Hintergrund für die Empörung von Ozan Ceyhun über das Verhalten auch seiner Parteifreunde ist ein seit Mitte Januar andauernder Hungerstreik von drei Gefangenen, die bislang in der JVA Kassel I einsaßen. Die dem Arbeitskreis der Grünen in der JVA angehörenden Häftlinge reagierten damit auf die sich häufenden Selbstmordfälle in hessischen Knästen und auf die „extreme Ungleichbehandlung ausländischer Gefangener“ durch Anstaltsleitung und Justizvollzugsbeamte - alles „wenig originell“, wie sich Ozan Ceyhun von politikerfahrenen Mitgliedern der Landtagsgruppe hatte sagen lassen müssen. Eine von Ceyhun vorbereitete Pressekonferenz zum Thema wurde abgesagt. Statt dessen gab es eine gemeinsame Presseerklärung von Landesvorstand und Landtagsfraktion, in der die verstärkte Einstellung von Sozialarbeitern mit türkischen, spanischen und französischen Sprachkenntnissen gefordert wurde. Auf den Hunger- und mittlerweile auch Durststreik wurde darin mit keinem Wort eingegangen.

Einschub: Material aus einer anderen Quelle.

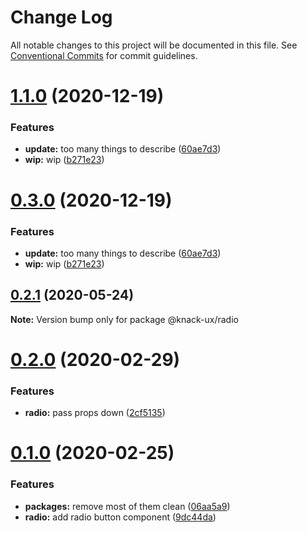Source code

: # Change Log

All notable changes to this project will be documented in this file.
See [Conventional Commits](https://conventionalcommits.org) for commit guidelines.

# [1.1.0](https://github.com/knack-ux/knack-ux/compare/@knack-ux/radio@0.2.1...@knack-ux/radio@1.1.0) (2020-12-19)


### Features

* **update:** too many things to describe ([60ae7d3](https://github.com/knack-ux/knack-ux/commit/60ae7d3a21f3504a2ed792d08d9b0b4d4a293549))
* **wip:** wip ([b271e23](https://github.com/knack-ux/knack-ux/commit/b271e238a81541a7bb4be59b1b623b39b7277719))





# [0.3.0](https://github.com/knack-ux/knack-ux/compare/@knack-ux/radio@0.2.1...@knack-ux/radio@0.3.0) (2020-12-19)


### Features

* **update:** too many things to describe ([60ae7d3](https://github.com/knack-ux/knack-ux/commit/60ae7d3a21f3504a2ed792d08d9b0b4d4a293549))
* **wip:** wip ([b271e23](https://github.com/knack-ux/knack-ux/commit/b271e238a81541a7bb4be59b1b623b39b7277719))





## [0.2.1](https://github.com/knack-ux/knack-ux/compare/@knack-ux/radio@0.2.0...@knack-ux/radio@0.2.1) (2020-05-24)

**Note:** Version bump only for package @knack-ux/radio





# [0.2.0](https://github.com/knack-ux/knack-ux/compare/@knack-ux/radio@0.1.0...@knack-ux/radio@0.2.0) (2020-02-29)


### Features

* **radio:** pass props down ([2cf5135](https://github.com/knack-ux/knack-ux/commit/2cf5135cdf1236ce9f0e225518e1b2c13f641fd8))





# [0.1.0](https://github.com/knack-ux/knack-ux/compare/@knack-ux/radio@0.4.0...@knack-ux/radio@0.1.0) (2020-02-25)


### Features

* **packages:** remove most of them clean ([06aa5a9](https://github.com/knack-ux/knack-ux/commit/06aa5a911edc4c257cb2614c8deac060a2a0b2ac))
* **radio:** add radio button component ([9dc44da](https://github.com/knack-ux/knack-ux/commit/9dc44da2550994a458a1f8bdf8c9ee1ea1a6af04))
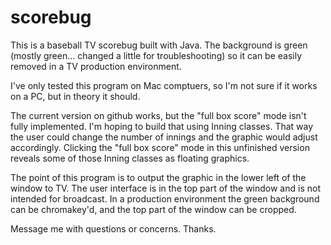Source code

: # scorebug
This is a baseball TV scorebug built with Java. The background is green (mostly green... changed a little for troubleshooting)
so it can be easily removed in a TV production environment. 

I've only tested this program on Mac comptuers, so I'm not sure if it works on a PC, but in theory it should.

The current version on github works, but the "full box score" mode isn't fully implemented. I'm hoping to build that using Inning classes. That way the user could change the number of innings and the graphic would adjust accordingly. Clicking the 
"full box score" mode in this unfinished version reveals some of those Inning classes as floating graphics. 

The point of this program is to output the graphic in the lower left of the window to TV. The user interface is in the top
part of the window and is not intended for broadcast. In a production environment the green background can be chromakey'd,
and the top part of the window can be cropped.

Message me with questions or concerns. Thanks.

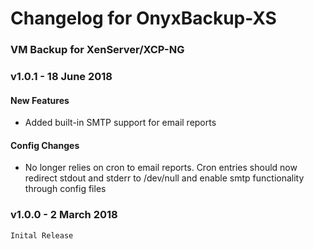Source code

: # Changelog for OnyxBackup-XS
### VM Backup for XenServer/XCP-NG

### v1.0.1 - 18 June 2018
  #### New Features
  - Added built-in SMTP support for email reports
  #### Config Changes
  - No longer relies on cron to email reports. Cron entries should now redirect stdout and stderr to /dev/null and enable smtp functionality through config files

### v1.0.0 - 2 March 2018
	Inital Release
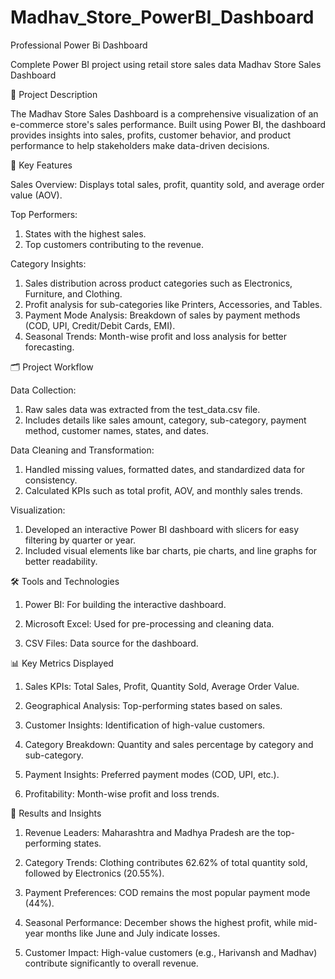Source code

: # Madhav_Store_PowerBI_Dashboard
Professional Power Bi Dashboard

Complete Power BI project using retail store sales data 
 Madhav Store Sales Dashboard


📖 Project Description

The Madhav Store Sales Dashboard is a comprehensive visualization of an e-commerce store's sales performance. Built using Power BI, the dashboard provides insights into sales, profits, customer behavior, and product performance to help stakeholders make data-driven decisions.


🎯 Key Features

Sales Overview: Displays total sales, profit, quantity sold, and average order value (AOV).

Top Performers:
1. States with the highest sales.
2. Top customers contributing to the revenue.
   

Category Insights:

1. Sales distribution across product categories such as Electronics, Furniture, and Clothing.
2. Profit analysis for sub-categories like Printers, Accessories, and Tables.
3. Payment Mode Analysis: Breakdown of sales by payment methods (COD, UPI, Credit/Debit Cards, EMI).
4. Seasonal Trends: Month-wise profit and loss analysis for better forecasting.


🗂️ Project Workflow

Data Collection:

1. Raw sales data was extracted from the test_data.csv file.
2. Includes details like sales amount, category, sub-category, payment method, customer names, states, and dates.


Data Cleaning and Transformation:

1. Handled missing values, formatted dates, and standardized data for consistency.
2. Calculated KPIs such as total profit, AOV, and monthly sales trends.


Visualization:

1. Developed an interactive Power BI dashboard with slicers for easy filtering by quarter or year.
2. Included visual elements like bar charts, pie charts, and line graphs for better readability.



🛠️ Tools and Technologies


1. Power BI: For building the interactive dashboard.

2. Microsoft Excel: Used for pre-processing and cleaning data.

3. CSV Files: Data source for the dashboard.




📊 Key Metrics Displayed


1. Sales KPIs: Total Sales, Profit, Quantity Sold, Average Order Value.

2. Geographical Analysis: Top-performing states based on sales.

3. Customer Insights: Identification of high-value customers.

4. Category Breakdown: Quantity and sales percentage by category and sub-category.

5. Payment Insights: Preferred payment modes (COD, UPI, etc.).

6. Profitability: Month-wise profit and loss trends.



🚀 Results and Insights


1. Revenue Leaders: Maharashtra and Madhya Pradesh are the top-performing states.

2. Category Trends: Clothing contributes 62.62% of total quantity sold, followed by Electronics (20.55%).

3. Payment Preferences: COD remains the most popular payment mode (44%).

4. Seasonal Performance: December shows the highest profit, while mid-year months like June and July indicate losses.

5. Customer Impact: High-value customers (e.g., Harivansh and Madhav) contribute significantly to overall revenue.

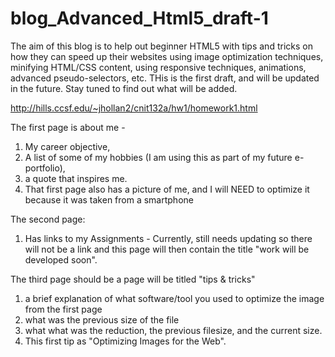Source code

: # blog_Advanced_Html5_draft-1

The aim of this blog is to help out beginner HTML5 with tips and tricks on how they can speed up their websites using image optimization techniques, minifying HTML/CSS content, using responsive techniques, animations, advanced pseudo-selectors, etc.  THis is the first draft, and will be updated in the future.  Stay tuned to find out what will be added. 

http://hills.ccsf.edu/~jhollan2/cnit132a/hw1/homework1.html

The first page is about me -
 1. My career objective, 
 2. A list of some of my hobbies (I am using this as part of my future e-portfolio), 
 3. a quote that inspires me. 
 4. That first page also has a picture of me, and I will NEED to optimize it because it was taken from a smartphone

The second page:
  1. Has links to my Assignments - Currently, still needs updating so there will not be a link and this page will then contain the title "work will be developed soon".

The third page should be a page will be titled "tips & tricks" 
 1. a brief explanation of what software/tool you used to optimize the image from the first page 
 2. what was the previous size of the file 
 3. what what was the reduction, the previous filesize, and the current size. 
 2. This first tip as "Optimizing Images for the Web".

Nachdem sich am 12.Januar der Gefangene Anderas S. in seiner Zelle erhängt hatte, kam es in der JVA Kassel I zu „Bambule im Knast“. Zwei Nächte lang lärmten Hunderte von Gefangenen und artikulierten so ihre Hilf- und Sprachlosigkeit. Die Reaktion der Knastleitung: Drei Häftlinge, denen „Rädelsführerschaft“ vorgeworfen wurde, wurden in andere Gefängnisse verlegt. Der nach Butzbach „verschleppte“ Gefangene PeterM. erklärte in einem Schreiben an die Grünen im hessischen Landtag, zur Massenrandale sei es nur gekommen, weil bislang keiner der zahlreichen Suizidfälle in den hessischen Knästen in „adäquater Manier“ aufgeklärt worden sei. Darüber hinaus hätten sich die ausländischen Gefangenen dem Protest angeschlossen, um gegen ihre Ungeleichbehandlung im Justizvollzug zu protestieren. Die Palette der Schikanen reiche von der Urlaubsverweigerung bis hin zur Verweigerung von Ausbildung und Fortbildung für ausländische Gefangene, da die nach ihrer Haftentlassung dem bundesdeutschen Arbeitsmarkt ohnehin nicht mehr zur Verfügung stünden.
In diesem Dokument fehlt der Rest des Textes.